A vrai dire, la légèreté ne saute pas aux yeux dans cette quatrième saison de Black Mirror, pas plus que dans les précédentes en tout cas. L’épisode Arkangel, réalisé par Jodie Foster, se situe dans la lignée des petits récits moraux dont la série s’est fait une spécialité. On y voit une mère surveillant sa fille – elle a trop peur pour elle – en lui implantant une puce électronique dans le cerveau. Celle-ci lui permet d’assister en direct à ce que son enfant voit et de brouiller les images trop violentes auxquelles elle peut être confrontée. Evidemment, tout cela devrait mal se terminer.

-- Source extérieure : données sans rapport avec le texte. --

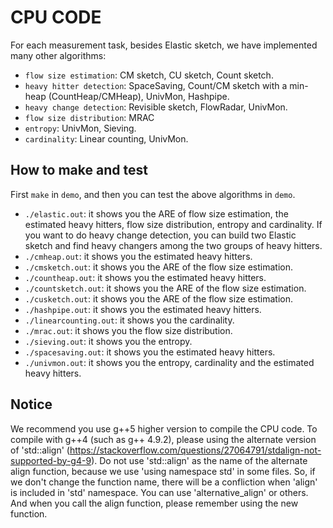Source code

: # CPU CODE

For each measurement task, besides Elastic sketch, we have implemented many other algorithms:
- `flow size estimation`: CM sketch, CU sketch, Count sketch.
- `heavy hitter detection`: SpaceSaving, Count/CM sketch with a min-heap (CountHeap/CMHeap), UnivMon, Hashpipe. 
- `heavy change detection`: Revisible sketch, FlowRadar, UnivMon.
- `flow size distribution`: MRAC
- `entropy`: UnivMon, Sieving.
- `cardinality`: Linear counting, UnivMon.

## How to make and test
First `make` in `demo`, and then you can test the above algorithms in `demo`.
- `./elastic.out`: it shows you the ARE of flow size estimation, the estimated heavy hitters, flow size distribution, entropy and cardinality. If you want to do heavy change detection, you can build two Elastic sketch and find heavy changers among the two groups of heavy hitters.
- `./cmheap.out`: it shows you the estimated heavy hitters.
- `./cmsketch.out`: it shows you the ARE of the flow size estimation.
- `./countheap.out`: it shows you the estimated heavy hitters.
- `./countsketch.out`: it shows you the ARE of the flow size estimation.
- `./cusketch.out`: it shows you the ARE of the flow size estimation.
- `./hashpipe.out`: it shows you the estimated heavy hitters.
- `./linearcounting.out`: it shows you the cardinality.
- `./mrac.out`: it shows you the flow size distribution.
- `./sieving.out`: it shows you the entropy.
- `./spacesaving.out`: it shows you the estimated heavy hitters.
- `./univmon.out`: it shows you the entropy, cardinality and the estimated heavy hitters.

## Notice
We recommend you use g++5 higher version to compile the CPU code.
To compile with g++4 (such as g++ 4.9.2), please using the alternate version of 'std::align' (https://stackoverflow.com/questions/27064791/stdalign-not-supported-by-g4-9). Do not use 'std::align' as the name of the alternate align function, because we use 'using namespace std' in some files. So, if we don't change the function name, there will be a confliction when 'align' is included in 'std' namespace. 
You can use 'alternative_align' or others. And when you call the align function, please remember using the new function.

Brooker s’amuse, tel un archéologue des bas instincts, à tendre un miroir sombre – “black mirror” – à la veulerie et aux passions humaines, surtout quand elles s’adonnent aux écrans en leur faisant une confiance aveugle. A plusieurs reprises dans la saison, des transferts d’images et d’imaginaires fatals ont lieu entre divers personnages. A certains moments, Black Mirror s’amuse comme un chat avec ses souris de ses spectateurs et personnages, en les prévenant du pire qui frappe à la porte : “Nous voulons que chacun reconnaisse sa vie, d’une certaine manière.”
Un imaginaire plutôt ludique
Les leçons de choses de Charlie Brooker peuvent lasser, même si bien souvent le créateur réussit à dépasser ses propres instincts de moraliste prévisible. Après tout, quand on lui demande quels sont ses films préférés – les six épisodes de Black Mirror 3 sont considérés par leur auteur comme de “petits films” –, il s’amuse à déjouer tout esprit de sérieux. “Si je devais établir la liste de mes longs métrages préférés de tous les temps, elle comprendrait Y a-t-il un pilote dans l’avion ?, Boogie Nights, Harold et Maude et sûrement Robocop ! Mon rapport à la science-fiction passe plutôt par le cinéma – et la télé, évidemment – que par les livres.”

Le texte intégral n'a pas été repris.